Provided records Block Start
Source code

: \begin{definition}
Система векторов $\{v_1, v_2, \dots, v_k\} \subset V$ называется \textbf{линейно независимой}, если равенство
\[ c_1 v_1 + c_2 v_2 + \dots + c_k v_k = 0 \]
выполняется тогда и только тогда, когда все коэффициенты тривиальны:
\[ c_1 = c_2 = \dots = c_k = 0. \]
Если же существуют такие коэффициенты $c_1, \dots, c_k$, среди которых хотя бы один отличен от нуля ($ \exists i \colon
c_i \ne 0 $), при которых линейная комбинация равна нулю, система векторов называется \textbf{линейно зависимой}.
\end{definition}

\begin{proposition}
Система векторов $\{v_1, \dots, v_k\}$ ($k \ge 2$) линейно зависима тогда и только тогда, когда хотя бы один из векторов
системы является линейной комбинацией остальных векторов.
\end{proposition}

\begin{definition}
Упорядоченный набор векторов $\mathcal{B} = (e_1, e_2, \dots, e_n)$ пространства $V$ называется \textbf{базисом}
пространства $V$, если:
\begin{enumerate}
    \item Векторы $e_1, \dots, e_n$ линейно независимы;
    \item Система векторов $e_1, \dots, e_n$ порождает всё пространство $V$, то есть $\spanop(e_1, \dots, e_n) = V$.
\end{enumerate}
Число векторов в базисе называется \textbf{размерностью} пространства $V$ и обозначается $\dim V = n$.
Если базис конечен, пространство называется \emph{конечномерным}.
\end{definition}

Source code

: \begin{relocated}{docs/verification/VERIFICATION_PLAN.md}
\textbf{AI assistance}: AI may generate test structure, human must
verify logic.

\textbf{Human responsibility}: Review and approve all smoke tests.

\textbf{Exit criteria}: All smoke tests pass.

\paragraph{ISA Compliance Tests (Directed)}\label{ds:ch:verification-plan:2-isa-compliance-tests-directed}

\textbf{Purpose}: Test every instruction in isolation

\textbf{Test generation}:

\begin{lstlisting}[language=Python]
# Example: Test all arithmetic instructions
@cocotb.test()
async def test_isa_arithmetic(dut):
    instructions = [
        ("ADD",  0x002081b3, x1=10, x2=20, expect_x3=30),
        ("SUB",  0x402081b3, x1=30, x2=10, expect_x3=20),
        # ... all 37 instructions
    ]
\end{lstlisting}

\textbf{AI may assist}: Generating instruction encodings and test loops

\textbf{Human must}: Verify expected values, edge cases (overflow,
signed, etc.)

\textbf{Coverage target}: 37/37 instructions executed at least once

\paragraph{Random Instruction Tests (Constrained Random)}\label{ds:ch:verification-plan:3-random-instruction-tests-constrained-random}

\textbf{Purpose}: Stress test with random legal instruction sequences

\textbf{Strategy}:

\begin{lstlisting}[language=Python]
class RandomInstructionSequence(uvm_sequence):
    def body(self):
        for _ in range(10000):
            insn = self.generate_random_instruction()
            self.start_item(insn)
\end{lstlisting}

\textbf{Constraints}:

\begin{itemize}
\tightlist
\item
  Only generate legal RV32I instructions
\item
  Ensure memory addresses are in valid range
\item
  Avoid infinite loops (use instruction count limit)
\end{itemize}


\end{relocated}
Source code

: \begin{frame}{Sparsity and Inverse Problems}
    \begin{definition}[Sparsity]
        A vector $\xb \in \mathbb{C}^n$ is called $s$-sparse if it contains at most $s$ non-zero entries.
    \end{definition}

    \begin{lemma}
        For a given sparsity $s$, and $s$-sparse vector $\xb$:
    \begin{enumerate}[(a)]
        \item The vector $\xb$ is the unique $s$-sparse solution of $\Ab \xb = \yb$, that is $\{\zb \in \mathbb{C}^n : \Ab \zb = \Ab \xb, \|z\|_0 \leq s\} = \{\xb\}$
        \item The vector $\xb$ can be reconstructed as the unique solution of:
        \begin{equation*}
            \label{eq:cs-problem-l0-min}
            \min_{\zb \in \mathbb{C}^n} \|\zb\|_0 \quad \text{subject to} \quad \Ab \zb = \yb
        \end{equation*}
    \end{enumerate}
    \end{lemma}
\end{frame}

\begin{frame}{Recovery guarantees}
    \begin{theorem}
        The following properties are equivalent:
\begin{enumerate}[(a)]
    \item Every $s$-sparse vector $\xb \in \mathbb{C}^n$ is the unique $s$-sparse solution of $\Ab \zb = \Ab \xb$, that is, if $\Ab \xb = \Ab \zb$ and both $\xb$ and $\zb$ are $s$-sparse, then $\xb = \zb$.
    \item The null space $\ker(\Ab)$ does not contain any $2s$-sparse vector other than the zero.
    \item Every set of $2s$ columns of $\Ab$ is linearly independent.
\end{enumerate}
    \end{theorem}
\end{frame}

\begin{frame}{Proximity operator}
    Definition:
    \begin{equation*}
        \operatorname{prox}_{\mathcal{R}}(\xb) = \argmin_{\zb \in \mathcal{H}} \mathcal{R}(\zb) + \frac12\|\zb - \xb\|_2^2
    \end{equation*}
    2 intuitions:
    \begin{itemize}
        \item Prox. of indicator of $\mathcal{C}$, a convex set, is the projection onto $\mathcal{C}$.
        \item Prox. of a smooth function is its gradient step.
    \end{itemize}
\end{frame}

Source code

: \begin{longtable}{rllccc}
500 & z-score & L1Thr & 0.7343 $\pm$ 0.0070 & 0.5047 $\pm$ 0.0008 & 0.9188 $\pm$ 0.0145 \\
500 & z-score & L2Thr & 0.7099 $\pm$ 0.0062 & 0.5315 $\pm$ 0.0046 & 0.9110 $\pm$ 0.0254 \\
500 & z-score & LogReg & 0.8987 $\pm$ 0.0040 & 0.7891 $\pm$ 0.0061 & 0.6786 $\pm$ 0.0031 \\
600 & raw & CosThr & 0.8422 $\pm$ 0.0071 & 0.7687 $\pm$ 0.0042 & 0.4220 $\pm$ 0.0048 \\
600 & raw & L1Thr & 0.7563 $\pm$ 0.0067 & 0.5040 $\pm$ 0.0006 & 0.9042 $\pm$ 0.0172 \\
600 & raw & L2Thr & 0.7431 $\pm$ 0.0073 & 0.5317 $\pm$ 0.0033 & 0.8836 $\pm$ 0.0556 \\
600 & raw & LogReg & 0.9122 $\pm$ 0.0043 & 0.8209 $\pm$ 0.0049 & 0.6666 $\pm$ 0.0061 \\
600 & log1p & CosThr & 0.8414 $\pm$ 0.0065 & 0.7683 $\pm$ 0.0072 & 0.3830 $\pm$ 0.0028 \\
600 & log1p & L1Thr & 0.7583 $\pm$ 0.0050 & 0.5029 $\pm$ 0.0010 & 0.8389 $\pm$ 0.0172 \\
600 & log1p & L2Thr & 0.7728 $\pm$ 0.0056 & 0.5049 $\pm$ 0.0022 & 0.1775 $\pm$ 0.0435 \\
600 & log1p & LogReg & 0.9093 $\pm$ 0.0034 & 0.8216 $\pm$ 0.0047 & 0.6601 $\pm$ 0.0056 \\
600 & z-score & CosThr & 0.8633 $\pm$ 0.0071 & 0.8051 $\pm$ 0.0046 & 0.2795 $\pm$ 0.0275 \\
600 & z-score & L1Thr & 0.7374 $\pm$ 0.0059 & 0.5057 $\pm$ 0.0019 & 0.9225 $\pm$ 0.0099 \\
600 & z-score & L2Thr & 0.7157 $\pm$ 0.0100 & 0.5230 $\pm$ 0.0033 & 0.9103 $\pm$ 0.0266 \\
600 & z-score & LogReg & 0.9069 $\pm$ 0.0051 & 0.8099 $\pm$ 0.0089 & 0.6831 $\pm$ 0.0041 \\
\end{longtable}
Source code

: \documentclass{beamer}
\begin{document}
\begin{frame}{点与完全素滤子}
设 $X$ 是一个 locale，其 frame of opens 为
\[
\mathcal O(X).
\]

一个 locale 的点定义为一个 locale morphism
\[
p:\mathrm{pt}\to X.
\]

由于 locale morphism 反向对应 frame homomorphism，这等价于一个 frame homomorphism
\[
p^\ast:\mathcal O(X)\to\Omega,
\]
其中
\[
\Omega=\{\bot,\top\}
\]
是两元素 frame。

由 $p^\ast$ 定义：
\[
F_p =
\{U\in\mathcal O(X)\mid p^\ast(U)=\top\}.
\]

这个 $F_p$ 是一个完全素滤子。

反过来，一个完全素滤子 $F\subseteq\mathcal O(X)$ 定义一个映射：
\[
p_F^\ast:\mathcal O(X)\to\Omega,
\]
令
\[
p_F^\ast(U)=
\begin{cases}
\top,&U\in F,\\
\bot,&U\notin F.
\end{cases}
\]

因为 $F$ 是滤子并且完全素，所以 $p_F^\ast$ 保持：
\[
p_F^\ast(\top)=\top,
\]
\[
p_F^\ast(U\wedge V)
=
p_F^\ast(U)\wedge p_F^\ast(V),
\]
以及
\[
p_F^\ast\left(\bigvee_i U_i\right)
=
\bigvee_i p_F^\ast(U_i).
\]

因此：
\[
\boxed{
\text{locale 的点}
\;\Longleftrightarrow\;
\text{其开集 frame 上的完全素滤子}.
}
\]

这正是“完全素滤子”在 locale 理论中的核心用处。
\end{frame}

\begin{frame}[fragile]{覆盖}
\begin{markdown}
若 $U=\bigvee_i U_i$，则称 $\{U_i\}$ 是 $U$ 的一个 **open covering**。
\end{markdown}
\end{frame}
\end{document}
Provided records Block End
# [Work task]
Return, exactly, the lines from the first line of the records above to the line containing "c_2 = \dots = c_k = 0. \]", both included.

# [Result of the task]
Source code

: \begin{definition}
Система векторов $\{v_1, v_2, \dots, v_k\} \subset V$ называется \textbf{линейно независимой}, если равенство
\[ c_1 v_1 + c_2 v_2 + \dots + c_k v_k = 0 \]
выполняется тогда и только тогда, когда все коэффициенты тривиальны:
\[ c_1 = c_2 = \dots = c_k = 0. \]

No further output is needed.